Pod Priority and Preemption

CKA prep • PriorityClass, preemption flow, scheduler behavior, globalDefault, preemptionPolicy

Published 22 Jun 2026

Key terms

Term	Meaning
PriorityClass	A cluster object mapping a name to an integer priority value
priority	The integer used to rank pending pods and decide eviction
Preemption	Evicting lower-priority pods to make room for a higher-priority one
globalDefault	The PriorityClass applied to pods that name none
preemptionPolicy	`PreemptLowerPriority` (default) or `Never`
Pending	Pod state while the scheduler cannot place it
Victim	A lower-priority pod chosen for eviction during preemption

Problem & solution

When a cluster fills up, which pod wins the last free CPU/memory — your Prometheus monitoring stack or a nightly batch job? Without priority, scheduling is essentially first-come. Pod priority ranks pending pods, and preemption lets a high-priority pod (here, Prometheus) evict lower-priority ones when there is otherwise no room.

Solution: Define PriorityClasses, stamp pods with a priorityClassName, and let the scheduler order the pending queue by priority and preempt lower-priority victims when a high-priority pod cannot otherwise be placed.

The analogy

When the last berth at a full port is needed by a VIP cargo ship, the harbor master ranks the waiting ships and bumps a lower-priority vessel off the berth so the VIP can dock, the displaced ship must wait or move on. Lower-ranked cargo never displaces equal or higher-ranked cargo. Kubernetes scheduling mirrors this: a PriorityClass ranks pods, the scheduler orders the pending queue by priority, and when a high-priority pod (Prometheus) cannot fit on a full node it preempts, evicting the lowest-priority victim to make room.

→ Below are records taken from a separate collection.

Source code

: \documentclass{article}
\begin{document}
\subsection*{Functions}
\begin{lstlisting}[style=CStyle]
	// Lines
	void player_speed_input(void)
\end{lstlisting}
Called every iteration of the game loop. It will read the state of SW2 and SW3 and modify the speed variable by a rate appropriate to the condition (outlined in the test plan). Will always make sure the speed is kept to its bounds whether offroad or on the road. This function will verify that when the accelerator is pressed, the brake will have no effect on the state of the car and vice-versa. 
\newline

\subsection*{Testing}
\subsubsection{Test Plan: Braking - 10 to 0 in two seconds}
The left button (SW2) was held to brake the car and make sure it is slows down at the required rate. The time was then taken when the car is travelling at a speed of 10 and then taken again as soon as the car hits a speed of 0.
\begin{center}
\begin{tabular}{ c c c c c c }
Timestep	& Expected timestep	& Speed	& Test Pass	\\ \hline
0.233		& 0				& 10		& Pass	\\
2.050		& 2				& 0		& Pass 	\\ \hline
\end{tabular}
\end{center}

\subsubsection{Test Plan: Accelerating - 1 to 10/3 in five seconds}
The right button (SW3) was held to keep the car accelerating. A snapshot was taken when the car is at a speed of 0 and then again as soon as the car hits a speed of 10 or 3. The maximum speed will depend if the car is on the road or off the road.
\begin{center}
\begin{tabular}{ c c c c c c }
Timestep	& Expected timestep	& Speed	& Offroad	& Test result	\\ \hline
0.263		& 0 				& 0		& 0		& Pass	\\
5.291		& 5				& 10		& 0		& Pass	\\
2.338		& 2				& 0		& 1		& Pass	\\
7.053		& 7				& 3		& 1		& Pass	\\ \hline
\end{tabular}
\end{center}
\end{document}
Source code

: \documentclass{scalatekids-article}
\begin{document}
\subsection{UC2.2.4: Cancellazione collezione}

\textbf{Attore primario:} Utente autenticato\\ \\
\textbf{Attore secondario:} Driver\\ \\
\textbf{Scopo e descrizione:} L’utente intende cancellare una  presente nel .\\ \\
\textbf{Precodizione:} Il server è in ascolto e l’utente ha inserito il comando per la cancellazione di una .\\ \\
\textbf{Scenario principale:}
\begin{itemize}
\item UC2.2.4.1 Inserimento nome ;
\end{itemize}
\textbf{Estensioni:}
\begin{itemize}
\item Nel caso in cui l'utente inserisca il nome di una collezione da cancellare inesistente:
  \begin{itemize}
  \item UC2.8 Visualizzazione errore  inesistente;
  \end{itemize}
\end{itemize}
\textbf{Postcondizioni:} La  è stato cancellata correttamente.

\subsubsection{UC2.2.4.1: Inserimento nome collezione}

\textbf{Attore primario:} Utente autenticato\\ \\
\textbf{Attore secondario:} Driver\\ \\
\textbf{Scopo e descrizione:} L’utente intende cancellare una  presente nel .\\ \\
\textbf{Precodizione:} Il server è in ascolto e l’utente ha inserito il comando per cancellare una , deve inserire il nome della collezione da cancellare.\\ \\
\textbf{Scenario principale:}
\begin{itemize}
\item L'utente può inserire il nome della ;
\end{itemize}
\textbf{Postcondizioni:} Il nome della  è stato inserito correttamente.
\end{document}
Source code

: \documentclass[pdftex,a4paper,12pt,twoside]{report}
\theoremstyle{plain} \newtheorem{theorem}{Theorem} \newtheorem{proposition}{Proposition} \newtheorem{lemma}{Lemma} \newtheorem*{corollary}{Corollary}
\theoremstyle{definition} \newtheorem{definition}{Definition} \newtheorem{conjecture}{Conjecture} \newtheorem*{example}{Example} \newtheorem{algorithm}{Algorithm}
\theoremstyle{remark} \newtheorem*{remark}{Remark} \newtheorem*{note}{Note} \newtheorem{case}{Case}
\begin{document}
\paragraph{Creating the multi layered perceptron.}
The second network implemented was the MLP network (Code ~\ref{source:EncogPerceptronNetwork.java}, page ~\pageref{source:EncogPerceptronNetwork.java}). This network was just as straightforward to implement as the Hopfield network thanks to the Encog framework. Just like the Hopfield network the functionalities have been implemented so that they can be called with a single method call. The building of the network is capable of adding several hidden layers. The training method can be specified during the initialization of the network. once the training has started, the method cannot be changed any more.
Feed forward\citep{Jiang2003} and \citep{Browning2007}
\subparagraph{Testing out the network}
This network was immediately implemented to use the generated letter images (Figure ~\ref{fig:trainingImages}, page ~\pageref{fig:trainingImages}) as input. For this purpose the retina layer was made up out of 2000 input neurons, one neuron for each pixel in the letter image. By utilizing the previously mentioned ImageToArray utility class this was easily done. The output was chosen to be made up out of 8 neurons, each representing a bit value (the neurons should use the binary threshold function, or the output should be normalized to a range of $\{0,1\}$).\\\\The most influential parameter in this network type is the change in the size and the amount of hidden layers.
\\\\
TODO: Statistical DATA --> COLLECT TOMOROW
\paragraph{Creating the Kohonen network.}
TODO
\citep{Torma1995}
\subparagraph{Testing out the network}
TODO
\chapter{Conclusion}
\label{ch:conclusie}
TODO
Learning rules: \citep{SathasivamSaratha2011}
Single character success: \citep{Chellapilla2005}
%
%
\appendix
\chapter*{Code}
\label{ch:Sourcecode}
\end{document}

Graph legend — each Kubernetes node maps a port concept to the real Prometheus preemption case:

Graph node	Maps to	What it does
Pod prometheus	`Pod` with `priorityClassName: high-priority`	The critical monitoring pod that must be scheduled
kube-scheduler ordering by priority	`kube-scheduler`	Sorts the pending queue by `.spec.priority`
full node	a `Node` with no free CPU/memory	The contended resource Prometheus needs
preemption evicts a batch victim	scheduler preemption step	Removes the lowest-priority batch pod to make room

Where priority fits in scheduling

The scheduler does not place pods at random — it runs each pending pod through a short pipeline (queue, filter, score, pick), and priority is what decides a pod's place in line. The diagram below shows where priority and preemption (evicting lower-ranked pods to make room) slot into that cycle: a high-priority pod like Prometheus jumps to the front of the queue and, if no node fits, triggers the preemption step.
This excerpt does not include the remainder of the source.